Re "A good teacher is hard to keep," Opinion, Aug. 19
Sujata Bhatt describes how too many teachers fail to receive validation or support from their schools or districts.
I have organized professional development workshops for more than 2,000 educators. I ask at each workshop if the teachers (usually 60 or more) feel appreciated at their school. One teacher may raise a hand.
Administrators could easily validate excellent teachers with brief email messages of support and by honoring those teachers who go the extra mile to attend workshops to become even more effective.
One state legislator told me they all get paid the same no matter how good or horrible they are. Ditto for teachers.
A good teacher is hard to keep because the system insists on keeping them all, with union backing to the hilt, as the sword is driven into the public's hopes and ambitions for effective education at a modest price.

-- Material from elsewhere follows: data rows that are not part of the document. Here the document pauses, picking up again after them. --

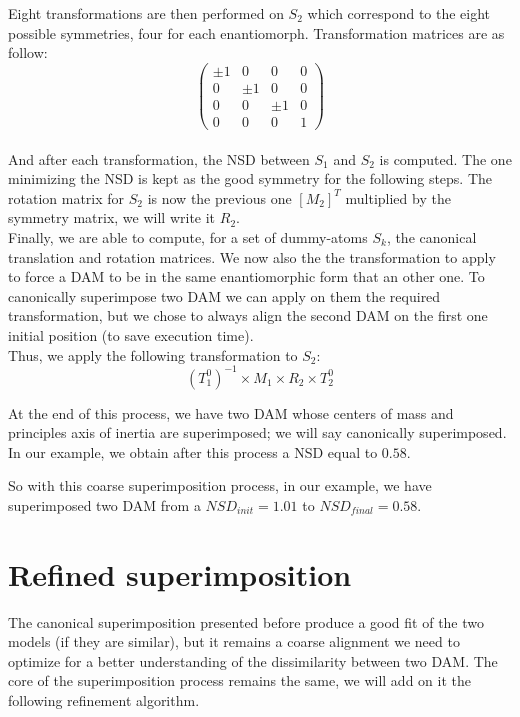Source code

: \documentclass[a4paper, 11pt]{report}
\begin{document}
Eight transformations are then performed on $S_{2}$ which correspond 
to the eight possible symmetries, four for each enantiomorph. 
Transformation matrices are as follow:
\[
\begin{pmatrix}
 \pm 1 & 0 & 0 & 0 \\
 0 & \pm 1 & 0 & 0 \\
 0 & 0 & \pm 1 & 0 \\
 0 & 0 & 0 & 1
\end{pmatrix}
\]\\
And after each transformation, the NSD between $S_{1}$ and $S_{2}$ is 
computed. 
The one minimizing the NSD is kept as the good symmetry for the 
following steps. 
The rotation matrix for $S_{2}$ is now the previous one $[M_{2}]^T$ 
multiplied by the symmetry matrix, we will write it $R_{2}$.\\

Finally, we are able to compute, for a set of dummy-atoms $S_{k}$, the 
canonical translation and rotation matrices. 
We now also the the transformation to apply to force a DAM to be in 
the same enantiomorphic form that an other one. 
To canonically superimpose two DAM we can apply on them the required 
transformation, but we chose to always align the second DAM on the 
first one initial position (to save execution time).\\
Thus, we apply the following transformation to $S_{2}$:
\[(T_{1}^0)^{-1} \times M_{1} \times R_{2} \times T_{2}^0\]

At the end of this process, we have two DAM whose centers of mass and 
principles axis of inertia are superimposed; we will say canonically 
superimposed. 
In our example, we obtain after this process a NSD equal to $0.58$.

So with this coarse superimposition process, in our example, we have 
superimposed two DAM from a $NSD_{init} = 1.01$ to $NSD_{final} = 
0.58$. 

\section{Refined superimposition}

The canonical superimposition presented before produce a good fit of 
the two models (if they are similar), but it remains a coarse 
alignment we need to optimize for a better understanding of the 
dissimilarity between two DAM. 
The core of the superimposition process remains the same, we will add 
on it the following refinement algorithm.\\
 
\end{document}
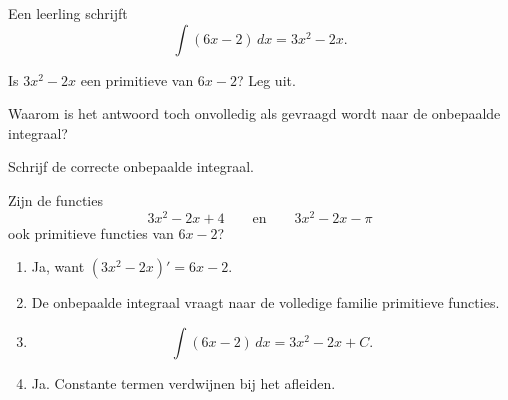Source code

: \documentclass{ximera}
\begin{document}
\begin{oefening}[Waarom $+C$?]{\oefU\ESS}

Een leerling schrijft
\[
\int (6x-2)\,dx=3x^2-2x.
\]

\begin{question}
Is $3x^2-2x$ een primitieve van $6x-2$? Leg uit.
\end{question}

\begin{question}
Waarom is het antwoord toch onvolledig als gevraagd wordt naar de onbepaalde integraal?
\end{question}

\begin{question}
Schrijf de correcte onbepaalde integraal.
\end{question}

\begin{question}
Zijn de functies
\[
3x^2-2x+4
\qquad\text{en}\qquad
3x^2-2x-\pi
\]
ook primitieve functies van $6x-2$?
\end{question}

\begin{oplossing}

\begin{enumerate}
\item Ja, want $(3x^2-2x)'=6x-2$.
\item De onbepaalde integraal vraagt naar de volledige familie primitieve functies.
\item
\[
\boxed{\int(6x-2)\,dx=3x^2-2x+C.}
\]
\item Ja. Constante termen verdwijnen bij het afleiden.
\end{enumerate}

\end{oplossing}

\end{oefening}


\end{document}
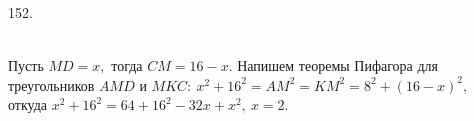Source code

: 152. \begin{figure}[ht!]
\end{figure}\\
Пусть $MD=x,$ тогда $CM=16-x.$ Напишем теоремы Пифагора для треугольников $AMD$ и $MKC:\ x^2+16^2=AM^2=KM^2=8^2+(16-x)^2,$ откуда $x^2+16^2=64+16^2-32x+x^2,\ x=2.$\newpage\noindent
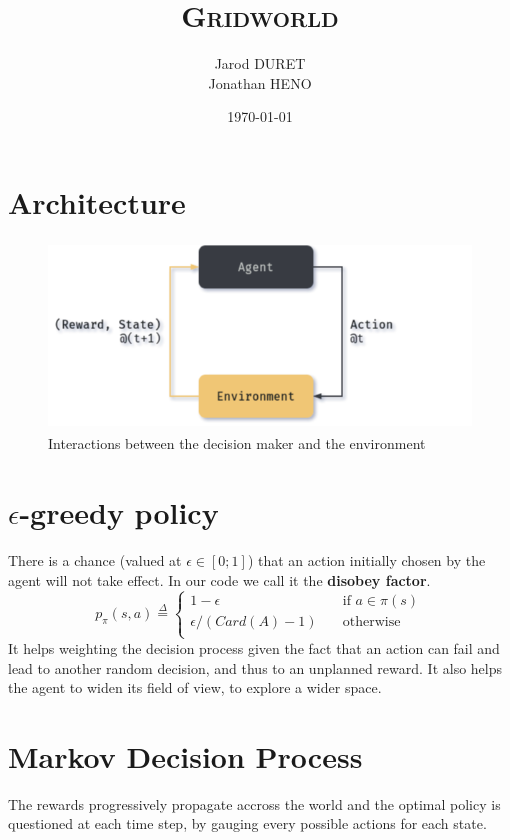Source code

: \documentclass{cfg}
\title{\textsc{Gridworld}}
\author{Jarod DURET\\ Jonathan HENO}
\date{\today}
\begin{document}
\maketitle

\section{Architecture}

\begin{figure}[H]
    \centering
    \includegraphics[height=5cm]{img/architecture}
    \caption{Interactions between the decision maker and the environment}
\end{figure}

\section{$\epsilon$-greedy policy}
There is a chance (valued at $\epsilon \in [0;1]$) that an action initially chosen by the agent will not take effect. In our code we call it the \textbf{disobey factor}.
\begin{equation}
    p_{\pi}(s,a) \overset{\Delta}{=} \begin{cases}
        1-\epsilon \quad &\mbox{if $a \in \pi(s)$}\\
        \epsilon / (Card(A) - 1) \quad &\mbox{otherwise}\\
    \end{cases}
\end{equation}
It helps weighting the decision process given the fact that an action can fail and lead to another random decision, and thus to an unplanned reward.
It also helps the agent to widen its field of view, to explore a wider space.

\newpage
\section{Markov Decision Process}
The rewards progressively propagate accross the world and the optimal policy is questioned at each time step, by gauging every possible actions for each state.\\
\end{document}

The California Teachers Assn. spends more than any other interest group on elections in the state. When it protects accused child molesters and incompetents rather than seeking to upgrade the grade of teachers, the union is without any standing.

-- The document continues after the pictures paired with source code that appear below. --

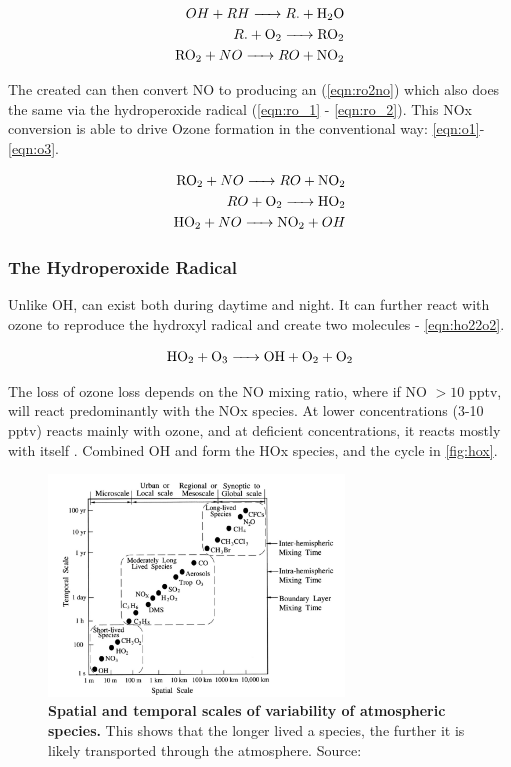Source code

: \begin{align}
  OH + RH \ce{ -> } R. + \ch{h2o} \\
  R. + \ch{o2} \ce{ -> } \ch{RO2} \label{eqn:rdo2}\\
  \ch{ro2} + NO \ce{ -> } RO + \ch{no2}
\end{align}


The created  can then convert NO to  producing an  (\autoref{eqn:ro2no}) which also does the same via the hydroperoxide radical  (\autoref{eqn:ro_1} - \ref{eqn:ro_2}). This NOx conversion is able to drive Ozone formation in the conventional way: \autoref{eqn:o1}-\ref{eqn:o3}.


  \begin{align}
    \ch{ro2} + NO \ce{ -> } RO + \ch{no2} \label{eqn:ro2no} \\
    RO + \ce{O2}  \ce{ -> } \ch{HO2} \label{eqn:ro_1} \\
    \ce{HO2} + NO \ce{ -> } \ch{NO2} + OH \label{eqn:ro_2}
\end{align}


\subsubsection{The Hydroperoxide Radical}

Unlike OH,  can exist both during daytime and night. It can further react with ozone to reproduce the hydroxyl radical and create two  molecules - \autoref{eqn:ho22o2}.

\begin{equation}
  \ce{HO2 + O3 -> OH + O2 + O2} \label{eqn:ho22o2}
\end{equation}

The loss of ozone loss depends on the NO mixing ratio, where if NO $>10$ pptv,  will react predominantly with the NOx species. At lower concentrations (3-10 pptv)  reacts mainly with ozone, and at deficient concentrations, it reacts mostly with itself \citep{finlayson}. Combined OH and  form the HOx species, and the cycle in \autoref{fig:hox}.

\begin{figure}[H]
  \centering
  \includegraphics[width=0.7\textwidth]{timescales.png}
  \caption{\textbf{Spatial and temporal scales of variability of atmospheric species.} This shows that the longer lived a species, the further it is likely transported through the atmosphere. Source: \citep{transporttime}}
  \label{fig:timescales}
\end{figure}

Bhatt scapegoats teachers. She cites a report that says it takes 11 hires by a district to yield one truly great teacher, and no doubt is confident that she is one of those rare ones.
The problem is that students aren't responsible for anything anymore. And a system that doesn't make students responsible allows low-performing students to slow everyone down. The students who are failing are, for whatever reason, just not dialed in. Show me a student who reads outside of school and I'll show you a successful student. Show me a student that does his or her homework, and I'll show you a successful student.
It's time to stop blaming teachers and realize that we have a societal problem that is aggravated by a lack of rewards or consequences for students. Too many of our students learn the importance of their education years after high school.